According to statistics from the health unit, ICU transfers related to COVID-19 are on the rise. Between Jan. 1 and April 8, Ornge says it transported 808 patients in an effort to free up ICU beds for severely ill patients.

These once-rare ICU transports are increasingly becoming the norm, Williams says, with COVID-19 patients transferred to hospitals as far away as Barrie, Ont., some 80 km to 110 km away from Toronto hospitals.

“It seems like this new variant, specifically in the third wave, seems to be hitting younger people far more aggressively than it has in the previous waves,” said Williams.

She explained that there aren’t typically many people in their 20s and 30s in the ICU, except for trauma-related injury or illness. However, she said that variants are now hitting younger people “far more aggressively” than it has in previous waves.

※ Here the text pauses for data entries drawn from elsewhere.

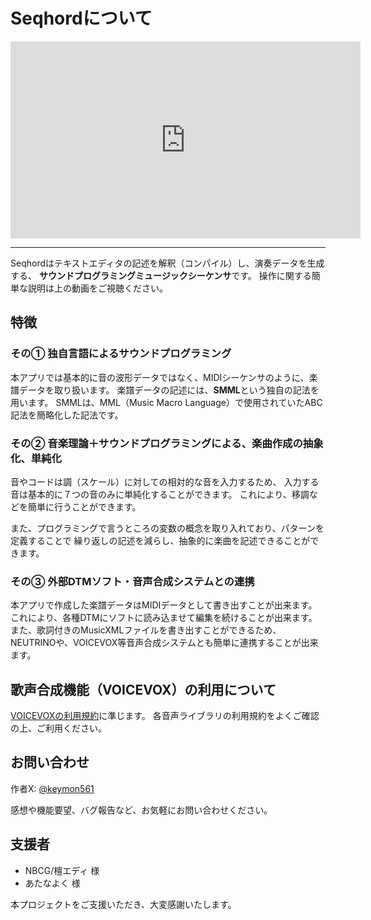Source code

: # Seqhordについて

<iframe width="560" height="315" src="https://www.youtube.com/embed/Uhj9IiNYFsk?si=cztyFTFL1FCMFYBk" title="YouTube video player" frameborder="0" allow="accelerometer; autoplay; clipboard-write; encrypted-media; gyroscope; picture-in-picture; web-share" referrerpolicy="strict-origin-when-cross-origin" allowfullscreen></iframe>

---

Seqhordはテキストエディタの記述を解釈（コンパイル）し、演奏データを生成する、
**サウンドプログラミングミュージックシーケンサ**です。
操作に関する簡単な説明は上の動画をご視聴ください。

## 特徴
### その① 独自言語によるサウンドプログラミング
本アプリでは基本的に音の波形データではなく、MIDIシーケンサのように、楽譜データを取り扱います。
楽譜データの記述には、**SMML**という独自の記法を用います。
SMMLは、MML（Music Macro Language）で使用されていたABC記法を簡略化した記法です。

### その② 音楽理論＋サウンドプログラミングによる、楽曲作成の抽象化、単純化
音やコードは調（スケール）に対しての相対的な音を入力するため、
入力する音は基本的に７つの音のみに単純化することができます。
これにより、移調などを簡単に行うことができます。

また、プログラミングで言うところの変数の概念を取り入れており、パターンを定義することで
繰り返しの記述を減らし、抽象的に楽曲を記述できることができます。

### その③ 外部DTMソフト・音声合成システムとの連携
本アプリで作成した楽譜データはMIDIデータとして書き出すことが出来ます。
これにより、各種DTMにソフトに読み込ませて編集を続けることが出来ます。
また、歌詞付きのMusicXMLファイルを書き出すことができるため、NEUTRINOや、VOICEVOX等音声合成システムとも簡単に連携することが出来ます。

## 歌声合成機能（VOICEVOX）の利用について
[VOICEVOXの利用規約](https://voicevox.hiroshiba.jp/term/)に準じます。
各音声ライブラリの利用規約をよくご確認の上、ご利用ください。

## お問い合わせ
作者X: [@keymon561](https://x.com/keymon561)

感想や機能要望、バグ報告など、お気軽にお問い合わせください。

## 支援者
- NBCG/檀エディ 様
- あたなよく 様

本プロジェクトをご支援いただき、大変感謝いたします。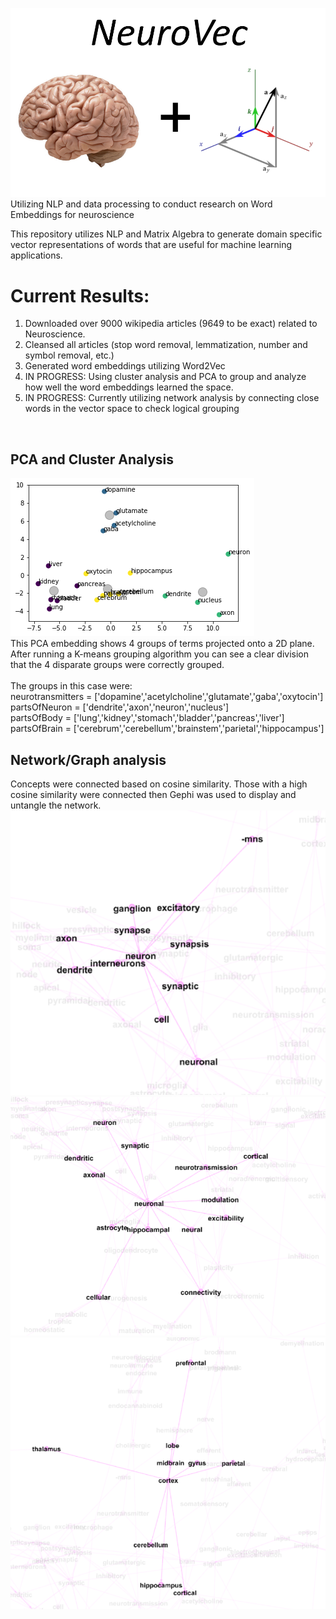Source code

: ![Brain and Vectors](images/NeuroVecImage.png)
Utilizing NLP and data processing to conduct research on Word Embeddings for neuroscience

This repository utilizes NLP and Matrix Algebra to generate domain specific vector representations of words that are useful for machine learning applications. 

# Current Results:
1. Downloaded over 9000 wikipedia articles (9649 to be exact) related to Neuroscience.
2. Cleansed all articles (stop word removal, lemmatization, number and symbol removal, etc.)
3. Generated word embeddings utilizing Word2Vec
4. IN PROGRESS: Using cluster analysis and PCA to group and analyze how well the word embeddings learned the space.
5. IN PROGRESS: Currently utilizing network analysis by connecting close words in the vector space to check logical grouping
<br>

## PCA and Cluster Analysis
![PCA diagram](images/PCA_4_groups_from_embeddings.png)<br>
This PCA embedding shows 4 groups of terms projected onto a 2D plane. After running a K-means grouping algorithm you can see a clear division that the 4 disparate groups were correctly grouped. <br><br>The groups in this case were:<br>
neurotransmitters = ['dopamine','acetylcholine','glutamate','gaba','oxytocin']<br>
partsOfNeuron = ['dendrite','axon','neuron','nucleus']<br>
partsOfBody = ['lung','kidney','stomach','bladder','pancreas','liver']<br>
partsOfBrain = ['cerebrum','cerebellum','brainstem','parietal','hippocampus']<br>

## Network/Graph analysis
Concepts were connected based on cosine similarity. Those with a high cosine similarity were connected then Gephi was used to display and untangle the network.<br>
![Neuron network diagram](images/neuron_network_picture.png)<br>
![Neuronal network diagram](images/neuronal_network_picture.png)<br>
![Cortex network diagram](images/cortex_network_picture.png)<br>

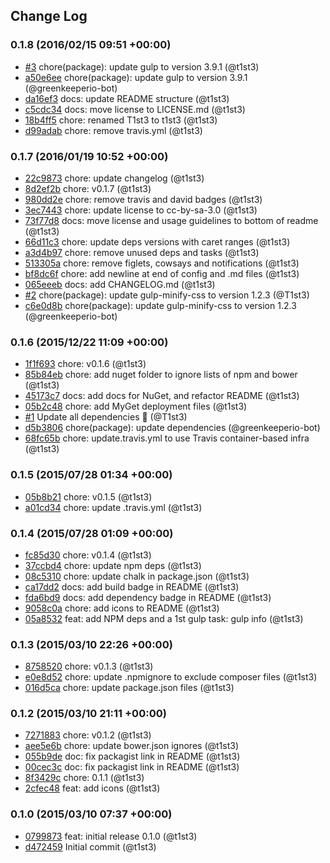 ## Change Log

### 0.1.8 (2016/02/15 09:51 +00:00)
- [#3](https://github.com/t1st3/open-share-icon/pull/3) chore(package): update gulp to version 3.9.1 (@t1st3)
- [a50e6ee](https://github.com/t1st3/open-share-icon/commit/a50e6ee2f30ebec0ef1ab835b2348623ffb3ab93) chore(package): update gulp to version 3.9.1 (@greenkeeperio-bot)
- [da16ef3](https://github.com/t1st3/open-share-icon/commit/da16ef3183913b8c28a26c73fcaa313227389e41) docs: update README structure (@t1st3)
- [c5cdc34](https://github.com/t1st3/open-share-icon/commit/c5cdc3417f43e9f8341ceae19aa6cbd431c691c3) docs: move license to LICENSE.md (@t1st3)
- [18b4ff5](https://github.com/t1st3/open-share-icon/commit/18b4ff550d65a72ca93ebc039d8b664ddd1e4209) chore: renamed T1st3 to t1st3 (@t1st3)
- [d99adab](https://github.com/t1st3/open-share-icon/commit/d99adab2217626ab3b29c042183c86e8ae075ba4) chore: remove travis.yml (@t1st3)

### 0.1.7 (2016/01/19 10:52 +00:00)
- [22c9873](https://github.com/t1st3/open-share-icon/commit/22c987315e3b2fa93f3a257c430dda9187f31abe) chore: update changelog (@t1st3)
- [8d2ef2b](https://github.com/t1st3/open-share-icon/commit/8d2ef2bb02e3c7b1d85850fbb0981747ad655523) chore: v0.1.7 (@t1st3)
- [980dd2e](https://github.com/t1st3/open-share-icon/commit/980dd2e71f011e6d5f5516ab8298b710bc58130b) chore: remove travis and david badges (@t1st3)
- [3ec7443](https://github.com/t1st3/open-share-icon/commit/3ec7443af7a5cd60f92ce1fde8655d2a4705fdb2) chore: update license to cc-by-sa-3.0 (@t1st3)
- [73f77d8](https://github.com/t1st3/open-share-icon/commit/73f77d8e0a28371ba7340d96df7bfc65a11d4cb0) docs: move license and usage guidelines to bottom of readme (@t1st3)
- [66d11c3](https://github.com/t1st3/open-share-icon/commit/66d11c3d0dadacfef19b67720826a38cf95a902c) chore: update deps versions with caret ranges (@t1st3)
- [a3d4b97](https://github.com/t1st3/open-share-icon/commit/a3d4b97a81c6da1fc19af02090582a1b0ac972f4) chore: remove unused deps and tasks (@t1st3)
- [513305a](https://github.com/t1st3/open-share-icon/commit/513305aae30f2d1e701ed2a868504382cdd45eba) chore: remove figlets, cowsays and notifications (@t1st3)
- [bf8dc6f](https://github.com/t1st3/open-share-icon/commit/bf8dc6f00e1ba637f1e7eb4c921e04f79aa256d7) chore: add newline at end of config and .md files (@t1st3)
- [065eeeb](https://github.com/t1st3/open-share-icon/commit/065eeebcc958a012ddde600571d89e94be3f5501) docs: add CHANGELOG.md (@t1st3)
- [#2](https://github.com/t1st3/open-share-icon/pull/2) chore(package): update gulp-minify-css to version 1.2.3 (@T1st3)
- [c6e0d8b](https://github.com/t1st3/open-share-icon/commit/c6e0d8b82d93e95e3c59d8e767c29fcaa2c11dc8) chore(package): update gulp-minify-css to version 1.2.3 (@greenkeeperio-bot)

### 0.1.6 (2015/12/22 11:09 +00:00)
- [1f1f693](https://github.com/t1st3/open-share-icon/commit/1f1f6938dee8adaa05038320dc0dc32a15ded6e6) chore: v0.1.6 (@t1st3)
- [85b84eb](https://github.com/t1st3/open-share-icon/commit/85b84eb1f96fd5c232c52f992918c2987ffd5f97) chore: add nuget folder to ignore lists of npm and bower (@t1st3)
- [45173c7](https://github.com/t1st3/open-share-icon/commit/45173c76e612edd951ccb005c24379d6cde10c33) docs: add docs for NuGet, and refactor README (@t1st3)
- [05b2c48](https://github.com/t1st3/open-share-icon/commit/05b2c483016d7efca1c66a029d0ee2738d56eeab) chore: add MyGet deployment files (@t1st3)
- [#1](https://github.com/t1st3/open-share-icon/pull/1) Update all dependencies 🌴 (@T1st3)
- [d5b3806](https://github.com/t1st3/open-share-icon/commit/d5b3806562928fdf37971156e7331b6333dcb231) chore(package): update dependencies (@greenkeeperio-bot)
- [68fc65b](https://github.com/t1st3/open-share-icon/commit/68fc65b8f1bd971eefb871d4cba3007d65675355) chore: update.travis.yml to use Travis container-based infra (@t1st3)

### 0.1.5 (2015/07/28 01:34 +00:00)
- [05b8b21](https://github.com/t1st3/open-share-icon/commit/05b8b2197a78c58ac972b4302f878ac9fa642ca0) chore: v0.1.5 (@t1st3)
- [a01cd34](https://github.com/t1st3/open-share-icon/commit/a01cd34e330795561d8d89cdad418b42cbb8d940) chore: update .travis.yml (@t1st3)

### 0.1.4 (2015/07/28 01:09 +00:00)
- [fc85d30](https://github.com/t1st3/open-share-icon/commit/fc85d30585799b27b24304d9ef16524e67208825) chore: v0.1.4 (@t1st3)
- [37ccbd4](https://github.com/t1st3/open-share-icon/commit/37ccbd44630bd74f3790e9e411fc0eb13084b6f8) chore: update npm deps (@t1st3)
- [08c5310](https://github.com/t1st3/open-share-icon/commit/08c53102eefbe9ae46f22c37e4bdb75294fb38df) chore: update chalk in package.json (@t1st3)
- [ca17dd2](https://github.com/t1st3/open-share-icon/commit/ca17dd2542afad8f1b25dc8cf16629d690ed1695) docs: add build badge in README (@t1st3)
- [fda6bd9](https://github.com/t1st3/open-share-icon/commit/fda6bd9ba4aeeb570d25efde444b90e3f55ed9bf) docs: add dependency badge in README (@t1st3)
- [9058c0a](https://github.com/t1st3/open-share-icon/commit/9058c0abc63fa7da8273b5e37e750f73088aea7a) chore: add icons to README (@t1st3)
- [05a8532](https://github.com/t1st3/open-share-icon/commit/05a8532f3d4d044b3f9656ef022e3ef65ff6b447) feat: add NPM deps and a 1st gulp task: gulp info (@t1st3)

### 0.1.3 (2015/03/10 22:26 +00:00)
- [8758520](https://github.com/t1st3/open-share-icon/commit/875852059b565ecd1eb48b9de5f227c4cda3def5) chore: v0.1.3 (@t1st3)
- [e0e8d52](https://github.com/t1st3/open-share-icon/commit/e0e8d522b667ccc8293cda5576bdb089f257c920) chore: update .npmignore to exclude composer files (@t1st3)
- [016d5ca](https://github.com/t1st3/open-share-icon/commit/016d5ca2a634cb14f84c771315cb5f824ee6e66b) chore: update package.json files (@t1st3)

### 0.1.2 (2015/03/10 21:11 +00:00)
- [7271883](https://github.com/t1st3/open-share-icon/commit/72718837c98d94904fdad9d5b9263b65079bd43e) chore: v0.1.2 (@t1st3)
- [aee5e6b](https://github.com/t1st3/open-share-icon/commit/aee5e6b18904e5082c8b670ba1b4446f9ac5610c) chore: update bower.json ignores (@t1st3)
- [055b9de](https://github.com/t1st3/open-share-icon/commit/055b9de0ae62bfd34e5179735c279235d2168398) doc: fix packagist link in README (@t1st3)
- [00cec3c](https://github.com/t1st3/open-share-icon/commit/00cec3cf622b9f607a4e94c7b0ef7394652d1209) doc: fix packagist link in README (@t1st3)
- [8f3429c](https://github.com/t1st3/open-share-icon/commit/8f3429c430bf954eedae400518522658461ea5eb) chore: 0.1.1 (@t1st3)
- [2cfec48](https://github.com/t1st3/open-share-icon/commit/2cfec48d5c857ee89b10d083525d26bba6100546) feat: add icons (@t1st3)

### 0.1.0 (2015/03/10 07:37 +00:00)
- [0799873](https://github.com/t1st3/open-share-icon/commit/07998736376af1a532a31c2776aa90d55c2bb0ac) feat: initial release 0.1.0 (@t1st3)
- [d472459](https://github.com/t1st3/open-share-icon/commit/d472459153b80919c774a39ae15db0bacf6e08ea) Initial commit (@t1st3)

Williams added that doctors and nurses are feeling strained as they try to keep up with hospital admissions.

“We’ve pretty much been starting our shift where as soon as we come in, there’s already calls and they’re piled up and waiting for us,” said Williams.

“We are working 24/7 and we can’t keep up with the calls,” she said.

While daily COVID-19 infections continue to climb in Ontario where officials said it’s near a worst-case scenario, the province is two days into its four week stay-at-home order. Ontario’s latest modelling data released last week said ICU occupancy could hit nearly 800 daily by the end of the month.

Williams said the lockdown is necessary and encourages people to follow directives from health officials.

“I would like everybody to understand this is such a serious disease. This is nothing that we’ve seen before. This has been affecting people who are younger and younger now with the variants so I ask everybody just to follow the public health guidance,” Williams said.